Stories tagged: ifdc

Agroecology in Action: Building Healthier Soils and a Healthier Planet

Only healthy soils will be able to fulfil the Herculean task of growing the food our planet requires both now and in the future. In this guest post, Dr. J. Scott Angle, President and CEO of IFDC, discusses how the agroecological approach of Integrated Soil Fertility Management can build healthier soils and a healthier planet. This is the third installment of Farming First’s “Agroecology in Action” series, produced ahead of the Second  International Symposium on Agroecology held by the FAO in Rome from 3-5th April 2018.

In the late eighties, the water quality and aquatic life of the Chesapeake Bay were under threat. As human activity and farming in the region had increased, so had its impacts on the local environment.

That is when a group of scientists, including myself, founded the Maryland Centre for Agroecology. Our mission then is how I would define agroecology now – creating a roadmap to help farmers be productive, while reducing their impact on the environment.

In the case of Chesapeake Bay, this relied a great deal on encouraging farmers to only apply nutrients from the right source, in the right place, at the right time and the right rate (known as the 4Rs of nutrient stewardship). This results in less cost for the farmer, less runoff into the environment, and also allows the plant to use the nutrients that are applied more effectively. Planting cover crops to absorb nutrients before they reach the bay has also gone a long way to solving this challenge.

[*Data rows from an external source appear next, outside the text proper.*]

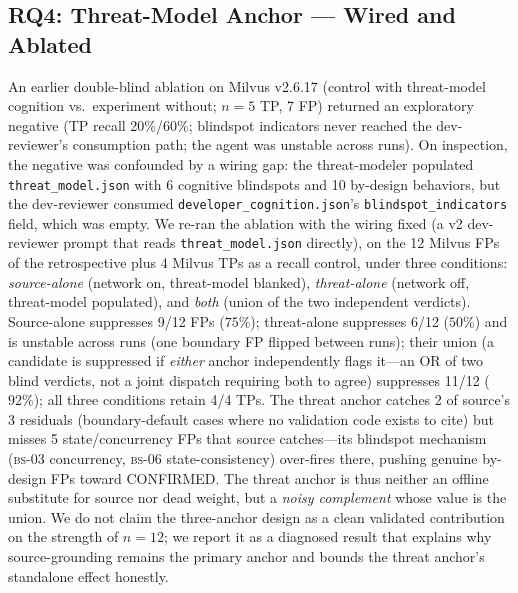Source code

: \documentclass[sigconf]{acmart}
\begin{document}
\subsection{RQ4: Threat-Model Anchor --- Wired and Ablated}\label{sec:eval-tm}
An earlier double-blind ablation on Milvus v2.6.17 (control with threat-model cognition vs.\ experiment without; $n{=}5$ TP, 7 FP) returned an exploratory negative (TP recall 20\%/60\%; blindspot indicators never reached the dev-reviewer's consumption path; the agent was unstable across runs). On inspection, the negative was confounded by a wiring gap: the threat-modeler populated \texttt{threat\_model.json} with 6 cognitive blindspots and 10 by-design behaviors, but the dev-reviewer consumed \texttt{developer\_cognition.json}'s \texttt{blindspot\_indicators} field, which was empty. We re-ran the ablation with the wiring fixed (a v2 dev-reviewer prompt that reads \texttt{threat\_model.json} directly), on the 12 Milvus FPs of the retrospective plus 4 Milvus TPs as a recall control, under three conditions: \emph{source-alone} (network on, threat-model blanked), \emph{threat-alone} (network off, threat-model populated), and \emph{both} (union of the two independent verdicts). Source-alone suppresses 9/12 FPs ($75\%$); threat-alone suppresses 6/12 ($50\%$) and is unstable across runs (one boundary FP flipped between runs); their union (a candidate is suppressed if \emph{either} anchor independently flags it---an OR of two blind verdicts, not a joint dispatch requiring both to agree) suppresses 11/12 ($92\%$); all three conditions retain 4/4 TPs. The threat anchor catches 2 of source's 3 residuals (boundary-default cases where no validation code exists to cite) but misses 5 state/concurrency FPs that source catches---its blindspot mechanism (\textsc{bs-}03 concurrency, \textsc{bs-}06 state-consistency) over-fires there, pushing genuine by-design FPs toward CONFIRMED. The threat anchor is thus neither an offline substitute for source nor dead weight, but a \emph{noisy complement} whose value is the union. We do not claim the three-anchor design as a clean validated contribution on the strength of $n{=}12$; we report it as a diagnosed result that explains why source-grounding remains the primary anchor and bounds the threat anchor's standalone effect honestly.
\end{document}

Pleasing the Wizard and the Prophet

Agroecology seeks to merge two visions of farming: one that seeks to grow the right quantity and quality of food, with one that protects natural resources. These two visions can, and should be balanced to create approaches that can deliver on both objectives.

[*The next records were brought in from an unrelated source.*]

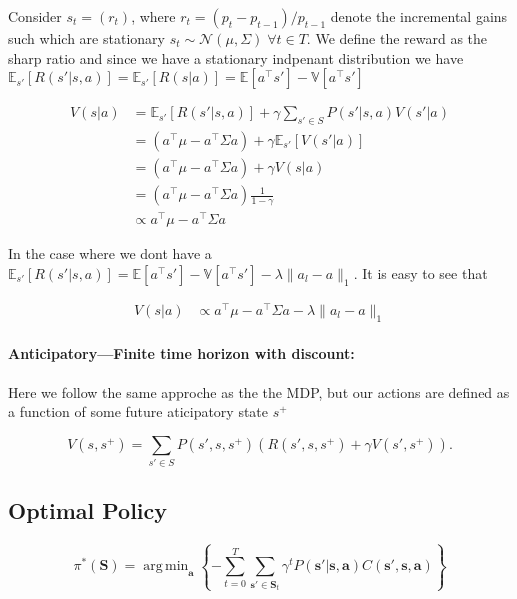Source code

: \documentclass[]{usiinfdocprop}
\newcommand{\E}[1]{\mathbb{E} \left[#1 \right]}
\newcommand{\EO}[2]{\mathbb{E}_{#1} \left[#2 \right]}
\newcommand{\V}[1]{\mathbb{V} \left[#1 \right]}
\DeclareMathOperator*{\argmin}{arg\,min}
\newcommand{\bb}[1]{\boldsymbol{\mathbf{#1}}}
\begin{document}
Consider $s_t=(r_t)$, where $r_t=(p_{t}-p_{t-1})/p_{t-1}$ denote the incremental gains such which are stationary  $s_t \sim \mathcal{N}(\mu,\Sigma) \; \forall t \in T$. We define the reward as the sharp ratio and since we have a stationary indpenant distribution we have $\EO{s'}{R(s'|s,a)}=\EO{s'}{R(s|a)}= \E{a^\top s'}-\V{a^\top s'}$

\begin{align}
    V(s|a) &=  \EO{s'}{R(s'|s,a)} + \gamma \sum_{s' \in S} P(s'|s,a) V(s'|a) \\
           &=  (a^\top \mu - a^\top \Sigma a) + \gamma \EO{s'}{V(s'|a)}\\
           &=  (a^\top \mu - a^\top \Sigma a) + \gamma  V(s|a)\\
           &=  (a^\top \mu - a^\top \Sigma a)  \frac{1}{1-\gamma}\\
           &\propto  a^\top \mu - a^\top \Sigma a
\end{align}


In the case where we dont have a 
$\EO{s'}{R(s'|s,a)}= \E{a^\top s'}-\V{a^\top s'} - \lambda \|a_l - a\|_{1}$. It is easy to see that 


\begin{align}
    V(s|a) &\propto   a^\top \mu - a^\top \Sigma a -  \lambda \|a_l - a\|_{1}
\end{align}



\newpage


\paragraph{Anticipatory---Finite time horizon with discount:}
Here we follow the same approche as the the MDP, but our actions are defined as a function of some future aticipatory state $s^+$


\begin{equation}
    V(s,s^+)= \sum_{s' \in S} P(s',s,s^+) \left( R( s',s,s^+) + \gamma V(s',s^+) \right).
\end{equation}










\subsection{Optimal Policy}
\begin{equation}
 \pi^* (\bb{S}) = \argmin_{\bb{a}} \left\{  -  \sum^{T}_{t=0}   \sum_{\bb{s}' \in \bb{S}_t} \gamma^t P(\bb{s}'|\bb{s},\bb{a}) C(\bb{s}',\bb{s},\bb{a})  \right\} 
\end{equation}
\end{document}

In Charles C. Mann’s bestselling book “The Wizard and the Prophet”, he personifies these two approaches as scientists Norman Borlaug, hailed as the man who saved a billion lives through his high yielding wheat variety, and William Vogt, the intellectual forefather of the environmental movement, who was fiercely cautious of using more than the environment had to give.

Although the book was unable to reconcile the perspectives of these two men, it is not only possible, but essential that we as global community are able to. We need to produce more food for our growing population – that is an undisputed fact. We will have ten billion people on the planet by 2050, but no additional land or water. So it is agriculture’s job to harness approaches from the environmental community, such as organic or conservation farming that can be integrated into more traditional agriculture.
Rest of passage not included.